_Data to use_
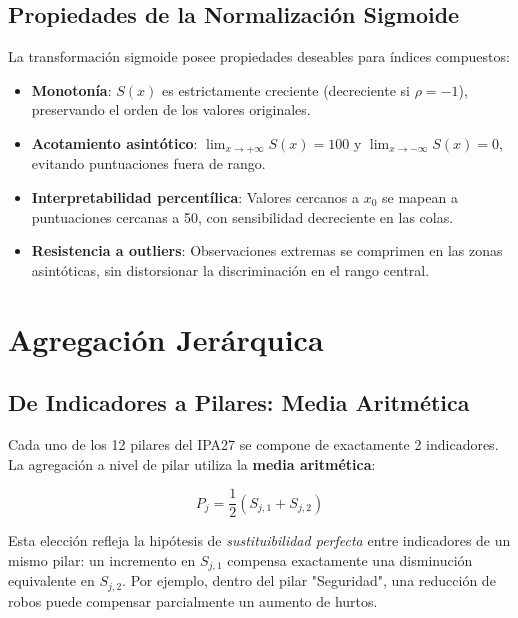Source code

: \documentclass[authoryear,12pt]{elsarticle}
\begin{document}
\subsection{Propiedades de la Normalización Sigmoide}

La transformación sigmoide posee propiedades deseables para índices compuestos:

\begin{itemize}
    \item \textbf{Monotonía}: $S(x)$ es estrictamente creciente (decreciente si $\rho = -1$), preservando el orden de los valores originales.

    \item \textbf{Acotamiento asintótico}: $\lim_{x \to +\infty} S(x) = 100$ y $\lim_{x \to -\infty} S(x) = 0$, evitando puntuaciones fuera de rango.

    \item \textbf{Interpretabilidad percentílica}: Valores cercanos a $x_0$ se mapean a puntuaciones cercanas a 50, con sensibilidad decreciente en las colas.

    \item \textbf{Resistencia a outliers}: Observaciones extremas se comprimen en las zonas asintóticas, sin distorsionar la discriminación en el rango central.
\end{itemize}

\section{Agregación Jerárquica}

\subsection{De Indicadores a Pilares: Media Aritmética}

Cada uno de los 12 pilares del IPA27 se compone de exactamente 2 indicadores. La agregación a nivel de pilar utiliza la \textbf{media aritmética}:

\begin{equation}
P_j = \frac{1}{2} \left( S_{j,1} + S_{j,2} \right)
\end{equation}

Esta elección refleja la hipótesis de \textit{sustituibilidad perfecta} entre indicadores de un mismo pilar: un incremento en $S_{j,1}$ compensa exactamente una disminución equivalente en $S_{j,2}$. Por ejemplo, dentro del pilar "Seguridad", una reducción de robos puede compensar parcialmente un aumento de hurtos.
\end{document}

_Requirement_
Here the answer is the exact run of lines above, from the line with "de la Normalización" down to the last, and nothing else.

_Task output_
\subsection{Propiedades de la Normalización Sigmoide}

La transformación sigmoide posee propiedades deseables para índices compuestos:

\begin{itemize}
    \item \textbf{Monotonía}: $S(x)$ es estrictamente creciente (decreciente si $\rho = -1$), preservando el orden de los valores originales.

    \item \textbf{Acotamiento asintótico}: $\lim_{x \to +\infty} S(x) = 100$ y $\lim_{x \to -\infty} S(x) = 0$, evitando puntuaciones fuera de rango.

    \item \textbf{Interpretabilidad percentílica}: Valores cercanos a $x_0$ se mapean a puntuaciones cercanas a 50, con sensibilidad decreciente en las colas.

    \item \textbf{Resistencia a outliers}: Observaciones extremas se comprimen en las zonas asintóticas, sin distorsionar la discriminación en el rango central.
\end{itemize}

\section{Agregación Jerárquica}

\subsection{De Indicadores a Pilares: Media Aritmética}

Cada uno de los 12 pilares del IPA27 se compone de exactamente 2 indicadores. La agregación a nivel de pilar utiliza la \textbf{media aritmética}:

\begin{equation}
P_j = \frac{1}{2} \left( S_{j,1} + S_{j,2} \right)
\end{equation}

Esta elección refleja la hipótesis de \textit{sustituibilidad perfecta} entre indicadores de un mismo pilar: un incremento en $S_{j,1}$ compensa exactamente una disminución equivalente en $S_{j,2}$. Por ejemplo, dentro del pilar "Seguridad", una reducción de robos puede compensar parcialmente un aumento de hurtos.
\end{document}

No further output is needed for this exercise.